2021-08-13T23:09:20.908Z


In addition to cutting the exchange rate 'roll', they are advancing on maneuvers that seek to stop the liquidation of dollars in the official market.


Gustavo Bazzan

08/13/2021 7:49 PM

  • Clarín.com

  • Economy

Updated 08/13/2021 7:49 PM

This year the Government won

the lottery

and as a prize they received

an unexpected 12,000 million dollars

: between 7 and 8,000 million due to the extraordinary rise in agricultural prices. Another 4.3 billion for the IMF's decision to increase its capital. Despite this, the Central Bank could not calm expectations. The fact is that the dollars gave the government room to stretch the closing of the negotiations with the Fund for after the elections, precisely so that an "agreement" becomes a campaign issue.

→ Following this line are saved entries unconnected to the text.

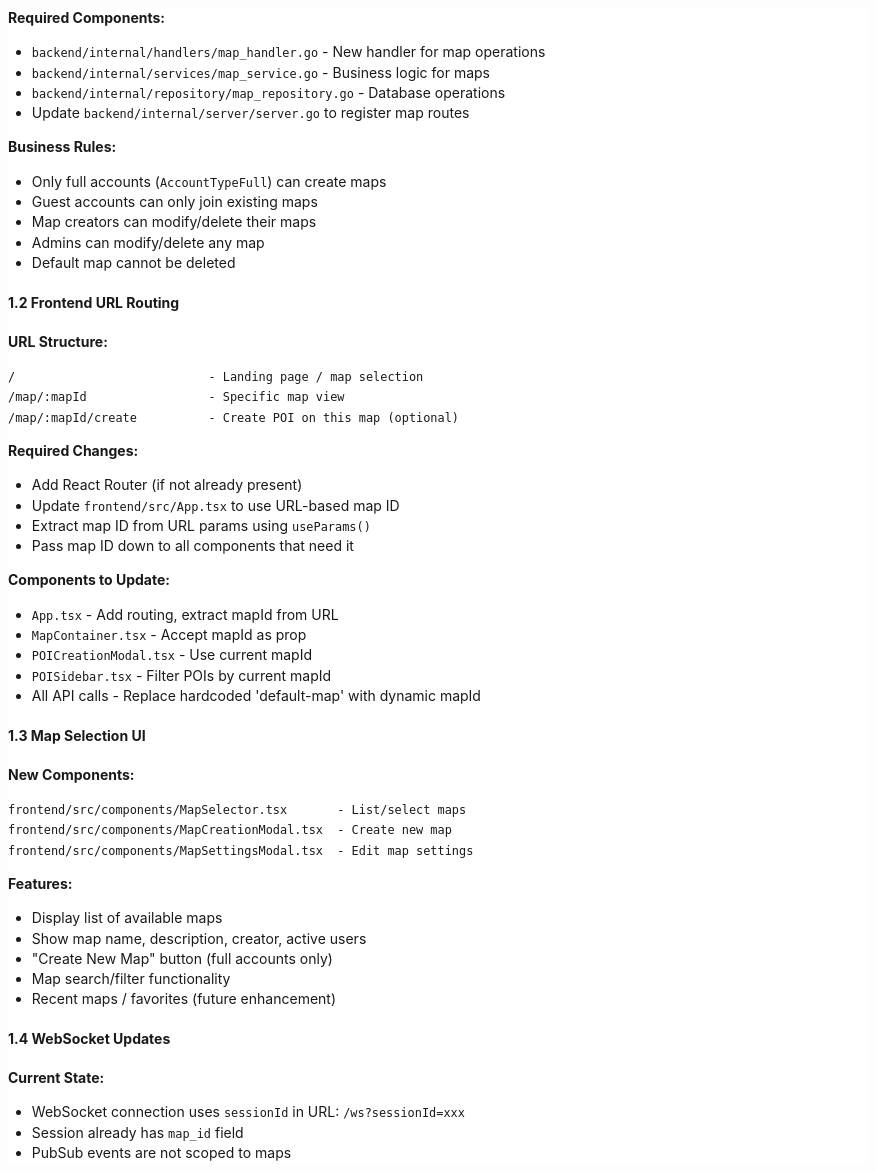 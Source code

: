 **Required Components:**
- `backend/internal/handlers/map_handler.go` - New handler for map operations
- `backend/internal/services/map_service.go` - Business logic for maps
- `backend/internal/repository/map_repository.go` - Database operations
- Update `backend/internal/server/server.go` to register map routes

**Business Rules:**
- Only full accounts (`AccountTypeFull`) can create maps
- Guest accounts can only join existing maps
- Map creators can modify/delete their maps
- Admins can modify/delete any map
- Default map cannot be deleted

#### 1.2 Frontend URL Routing

**URL Structure:**
```
/                           - Landing page / map selection
/map/:mapId                 - Specific map view
/map/:mapId/create          - Create POI on this map (optional)
```

**Required Changes:**
- Add React Router (if not already present)
- Update `frontend/src/App.tsx` to use URL-based map ID
- Extract map ID from URL params using `useParams()`
- Pass map ID down to all components that need it

**Components to Update:**
- `App.tsx` - Add routing, extract mapId from URL
- `MapContainer.tsx` - Accept mapId as prop
- `POICreationModal.tsx` - Use current mapId
- `POISidebar.tsx` - Filter POIs by current mapId
- All API calls - Replace hardcoded 'default-map' with dynamic mapId

#### 1.3 Map Selection UI

**New Components:**
```
frontend/src/components/MapSelector.tsx       - List/select maps
frontend/src/components/MapCreationModal.tsx  - Create new map
frontend/src/components/MapSettingsModal.tsx  - Edit map settings
```

**Features:**
- Display list of available maps
- Show map name, description, creator, active users
- "Create New Map" button (full accounts only)
- Map search/filter functionality
- Recent maps / favorites (future enhancement)

#### 1.4 WebSocket Updates

**Current State:**
- WebSocket connection uses `sessionId` in URL: `/ws?sessionId=xxx`
- Session already has `map_id` field
- PubSub events are not scoped to maps
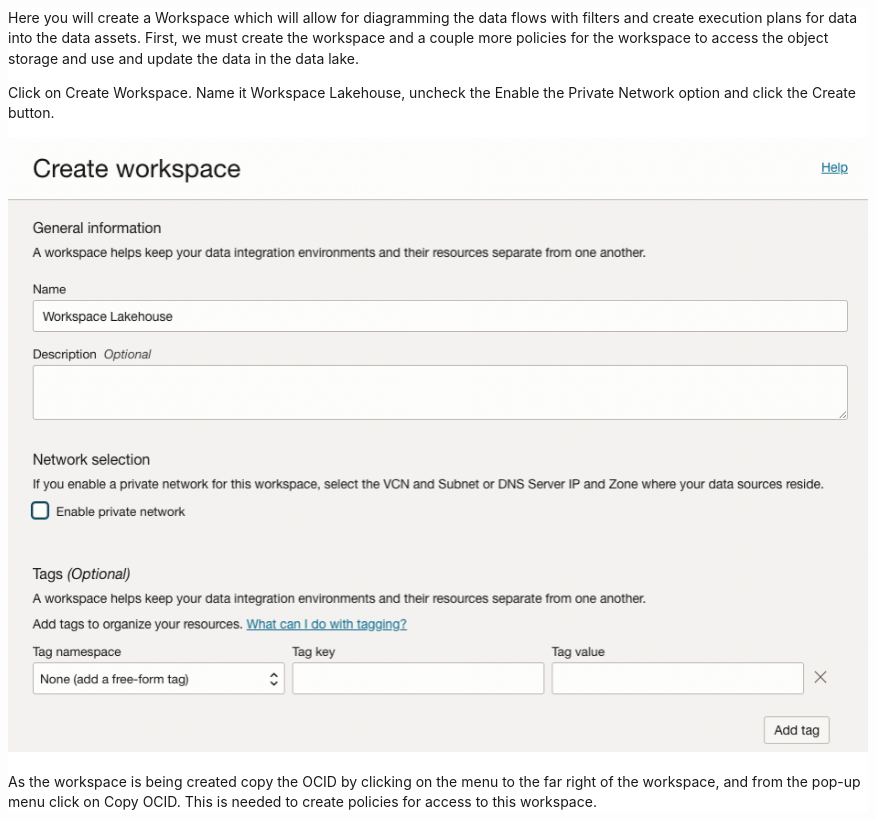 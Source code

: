 Here you will create a Workspace which will allow for diagramming the data flows with filters and create execution plans for data into the data assets. First, we must create the workspace and a couple more policies for the workspace to access the object storage and use and update the data in the data lake.

Click on Create Workspace. Name it Workspace Lakehouse, uncheck the Enable the Private Network option and click the Create button.

![Create Workspace](./images/create_workspace.png " ")

As the workspace is being created copy the OCID by clicking on the menu to the far right of the workspace, and from the pop-up menu click on Copy OCID. This is needed to create policies for access to this workspace.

The logical dollar sale is for imports and to pay debt maturities that

cannot be rolled over

.

Increased

imports

were added to the demand for foreign exchange from the private sector

to offset

the fall in local production

with imported energy

.

As Argentina is out of the global capital market, because it should pay an astonishing interest rate, every dollar that expires must be paid.

The third variable that impacts on reserves is the need for

intervention on the bond market

, to control not only the price of the dollar counted with settlement, but also the gap between it and the official one.

The

“anti-roll” operation

is explained because in this way - arbitrating the regulated CCL dollar against the free CCL dollar - the Central was losing between 20 and 30 million dollars per day.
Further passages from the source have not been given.